(DATA FOR ANALYSIS):
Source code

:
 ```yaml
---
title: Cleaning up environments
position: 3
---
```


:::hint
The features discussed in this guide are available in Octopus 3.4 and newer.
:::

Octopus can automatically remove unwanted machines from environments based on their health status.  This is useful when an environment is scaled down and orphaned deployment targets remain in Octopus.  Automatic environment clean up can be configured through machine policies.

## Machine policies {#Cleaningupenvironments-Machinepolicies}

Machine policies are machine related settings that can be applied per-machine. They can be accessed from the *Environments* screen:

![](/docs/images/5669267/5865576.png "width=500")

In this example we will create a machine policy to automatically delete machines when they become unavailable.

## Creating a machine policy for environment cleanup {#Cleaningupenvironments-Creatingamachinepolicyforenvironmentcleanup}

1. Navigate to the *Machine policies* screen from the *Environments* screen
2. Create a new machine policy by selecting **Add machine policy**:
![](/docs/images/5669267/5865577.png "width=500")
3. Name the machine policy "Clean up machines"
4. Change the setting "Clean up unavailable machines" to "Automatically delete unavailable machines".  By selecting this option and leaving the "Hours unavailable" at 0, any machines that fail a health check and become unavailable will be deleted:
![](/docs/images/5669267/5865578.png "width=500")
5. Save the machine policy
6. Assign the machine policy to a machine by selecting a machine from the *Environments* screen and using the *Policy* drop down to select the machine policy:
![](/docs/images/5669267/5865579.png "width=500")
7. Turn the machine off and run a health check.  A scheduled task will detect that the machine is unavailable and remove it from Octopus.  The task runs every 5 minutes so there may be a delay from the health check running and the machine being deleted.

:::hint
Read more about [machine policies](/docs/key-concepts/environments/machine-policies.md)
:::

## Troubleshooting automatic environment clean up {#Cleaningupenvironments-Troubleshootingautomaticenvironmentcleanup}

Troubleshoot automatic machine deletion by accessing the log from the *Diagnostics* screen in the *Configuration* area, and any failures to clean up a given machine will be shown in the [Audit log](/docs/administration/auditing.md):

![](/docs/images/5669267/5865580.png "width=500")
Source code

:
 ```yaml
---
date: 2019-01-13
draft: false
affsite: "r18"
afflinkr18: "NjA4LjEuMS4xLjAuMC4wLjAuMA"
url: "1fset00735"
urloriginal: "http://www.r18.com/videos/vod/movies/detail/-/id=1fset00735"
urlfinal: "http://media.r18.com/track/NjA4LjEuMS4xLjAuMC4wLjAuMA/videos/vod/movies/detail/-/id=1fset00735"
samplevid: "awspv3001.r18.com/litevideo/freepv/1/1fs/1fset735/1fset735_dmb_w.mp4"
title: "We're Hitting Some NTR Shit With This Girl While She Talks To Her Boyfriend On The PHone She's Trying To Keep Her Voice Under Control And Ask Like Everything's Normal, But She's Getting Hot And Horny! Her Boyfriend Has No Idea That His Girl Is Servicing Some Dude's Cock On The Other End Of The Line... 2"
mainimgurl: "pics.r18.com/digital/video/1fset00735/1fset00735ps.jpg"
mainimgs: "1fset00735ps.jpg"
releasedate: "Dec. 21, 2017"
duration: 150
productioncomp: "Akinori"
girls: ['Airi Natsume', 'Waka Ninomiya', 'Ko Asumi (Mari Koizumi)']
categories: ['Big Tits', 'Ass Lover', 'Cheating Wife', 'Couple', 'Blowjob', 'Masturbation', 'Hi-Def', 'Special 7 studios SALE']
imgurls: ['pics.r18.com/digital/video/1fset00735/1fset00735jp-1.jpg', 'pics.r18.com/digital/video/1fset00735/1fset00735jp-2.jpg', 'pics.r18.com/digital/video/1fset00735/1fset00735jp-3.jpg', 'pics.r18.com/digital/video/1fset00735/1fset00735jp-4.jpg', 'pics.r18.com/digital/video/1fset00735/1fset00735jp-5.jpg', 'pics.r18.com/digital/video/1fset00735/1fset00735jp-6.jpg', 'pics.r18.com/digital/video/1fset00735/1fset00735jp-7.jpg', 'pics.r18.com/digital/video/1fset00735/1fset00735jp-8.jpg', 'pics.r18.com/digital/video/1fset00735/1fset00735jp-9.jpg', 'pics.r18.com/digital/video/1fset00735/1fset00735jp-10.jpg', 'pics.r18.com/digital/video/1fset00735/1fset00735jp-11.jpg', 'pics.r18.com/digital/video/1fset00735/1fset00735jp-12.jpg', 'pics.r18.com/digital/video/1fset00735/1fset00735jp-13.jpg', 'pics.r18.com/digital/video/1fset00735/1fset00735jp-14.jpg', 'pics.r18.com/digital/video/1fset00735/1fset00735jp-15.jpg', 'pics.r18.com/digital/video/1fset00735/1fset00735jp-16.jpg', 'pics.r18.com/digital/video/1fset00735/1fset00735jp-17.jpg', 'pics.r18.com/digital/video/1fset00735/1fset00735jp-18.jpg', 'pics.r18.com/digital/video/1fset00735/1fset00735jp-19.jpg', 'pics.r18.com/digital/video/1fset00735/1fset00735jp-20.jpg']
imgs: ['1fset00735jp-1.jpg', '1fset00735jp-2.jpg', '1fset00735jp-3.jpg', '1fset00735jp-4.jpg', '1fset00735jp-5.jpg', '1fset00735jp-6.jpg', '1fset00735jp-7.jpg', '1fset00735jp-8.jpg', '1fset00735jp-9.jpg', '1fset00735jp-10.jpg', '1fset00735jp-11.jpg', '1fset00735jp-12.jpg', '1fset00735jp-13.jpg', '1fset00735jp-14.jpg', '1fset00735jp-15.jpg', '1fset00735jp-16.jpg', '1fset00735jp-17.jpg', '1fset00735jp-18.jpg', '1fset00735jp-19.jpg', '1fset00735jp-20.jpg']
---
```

(TASK GOAL): All the records above need to be transcribed exactly and in full.

(YOUR RESPONSE):
Source code

:
 ```yaml
---
title: Cleaning up environments
position: 3
---
```


:::hint
The features discussed in this guide are available in Octopus 3.4 and newer.
:::

Octopus can automatically remove unwanted machines from environments based on their health status.  This is useful when an environment is scaled down and orphaned deployment targets remain in Octopus.  Automatic environment clean up can be configured through machine policies.

## Machine policies {#Cleaningupenvironments-Machinepolicies}

Machine policies are machine related settings that can be applied per-machine. They can be accessed from the *Environments* screen:

![](/docs/images/5669267/5865576.png "width=500")

In this example we will create a machine policy to automatically delete machines when they become unavailable.

## Creating a machine policy for environment cleanup {#Cleaningupenvironments-Creatingamachinepolicyforenvironmentcleanup}

1. Navigate to the *Machine policies* screen from the *Environments* screen
2. Create a new machine policy by selecting **Add machine policy**:
![](/docs/images/5669267/5865577.png "width=500")
3. Name the machine policy "Clean up machines"
4. Change the setting "Clean up unavailable machines" to "Automatically delete unavailable machines".  By selecting this option and leaving the "Hours unavailable" at 0, any machines that fail a health check and become unavailable will be deleted:
![](/docs/images/5669267/5865578.png "width=500")
5. Save the machine policy
6. Assign the machine policy to a machine by selecting a machine from the *Environments* screen and using the *Policy* drop down to select the machine policy:
![](/docs/images/5669267/5865579.png "width=500")
7. Turn the machine off and run a health check.  A scheduled task will detect that the machine is unavailable and remove it from Octopus.  The task runs every 5 minutes so there may be a delay from the health check running and the machine being deleted.

:::hint
Read more about [machine policies](/docs/key-concepts/environments/machine-policies.md)
:::

## Troubleshooting automatic environment clean up {#Cleaningupenvironments-Troubleshootingautomaticenvironmentcleanup}

Troubleshoot automatic machine deletion by accessing the log from the *Diagnostics* screen in the *Configuration* area, and any failures to clean up a given machine will be shown in the [Audit log](/docs/administration/auditing.md):

![](/docs/images/5669267/5865580.png "width=500")
Source code

:
 ```yaml
---
date: 2019-01-13
draft: false
affsite: "r18"
afflinkr18: "NjA4LjEuMS4xLjAuMC4wLjAuMA"
url: "1fset00735"
urloriginal: "http://www.r18.com/videos/vod/movies/detail/-/id=1fset00735"
urlfinal: "http://media.r18.com/track/NjA4LjEuMS4xLjAuMC4wLjAuMA/videos/vod/movies/detail/-/id=1fset00735"
samplevid: "awspv3001.r18.com/litevideo/freepv/1/1fs/1fset735/1fset735_dmb_w.mp4"
title: "We're Hitting Some NTR Shit With This Girl While She Talks To Her Boyfriend On The PHone She's Trying To Keep Her Voice Under Control And Ask Like Everything's Normal, But She's Getting Hot And Horny! Her Boyfriend Has No Idea That His Girl Is Servicing Some Dude's Cock On The Other End Of The Line... 2"
mainimgurl: "pics.r18.com/digital/video/1fset00735/1fset00735ps.jpg"
mainimgs: "1fset00735ps.jpg"
releasedate: "Dec. 21, 2017"
duration: 150
productioncomp: "Akinori"
girls: ['Airi Natsume', 'Waka Ninomiya', 'Ko Asumi (Mari Koizumi)']
categories: ['Big Tits', 'Ass Lover', 'Cheating Wife', 'Couple', 'Blowjob', 'Masturbation', 'Hi-Def', 'Special 7 studios SALE']
imgurls: ['pics.r18.com/digital/video/1fset00735/1fset00735jp-1.jpg', 'pics.r18.com/digital/video/1fset00735/1fset00735jp-2.jpg', 'pics.r18.com/digital/video/1fset00735/1fset00735jp-3.jpg', 'pics.r18.com/digital/video/1fset00735/1fset00735jp-4.jpg', 'pics.r18.com/digital/video/1fset00735/1fset00735jp-5.jpg', 'pics.r18.com/digital/video/1fset00735/1fset00735jp-6.jpg', 'pics.r18.com/digital/video/1fset00735/1fset00735jp-7.jpg', 'pics.r18.com/digital/video/1fset00735/1fset00735jp-8.jpg', 'pics.r18.com/digital/video/1fset00735/1fset00735jp-9.jpg', 'pics.r18.com/digital/video/1fset00735/1fset00735jp-10.jpg', 'pics.r18.com/digital/video/1fset00735/1fset00735jp-11.jpg', 'pics.r18.com/digital/video/1fset00735/1fset00735jp-12.jpg', 'pics.r18.com/digital/video/1fset00735/1fset00735jp-13.jpg', 'pics.r18.com/digital/video/1fset00735/1fset00735jp-14.jpg', 'pics.r18.com/digital/video/1fset00735/1fset00735jp-15.jpg', 'pics.r18.com/digital/video/1fset00735/1fset00735jp-16.jpg', 'pics.r18.com/digital/video/1fset00735/1fset00735jp-17.jpg', 'pics.r18.com/digital/video/1fset00735/1fset00735jp-18.jpg', 'pics.r18.com/digital/video/1fset00735/1fset00735jp-19.jpg', 'pics.r18.com/digital/video/1fset00735/1fset00735jp-20.jpg']
imgs: ['1fset00735jp-1.jpg', '1fset00735jp-2.jpg', '1fset00735jp-3.jpg', '1fset00735jp-4.jpg', '1fset00735jp-5.jpg', '1fset00735jp-6.jpg', '1fset00735jp-7.jpg', '1fset00735jp-8.jpg', '1fset00735jp-9.jpg', '1fset00735jp-10.jpg', '1fset00735jp-11.jpg', '1fset00735jp-12.jpg', '1fset00735jp-13.jpg', '1fset00735jp-14.jpg', '1fset00735jp-15.jpg', '1fset00735jp-16.jpg', '1fset00735jp-17.jpg', '1fset00735jp-18.jpg', '1fset00735jp-19.jpg', '1fset00735jp-20.jpg']
---
```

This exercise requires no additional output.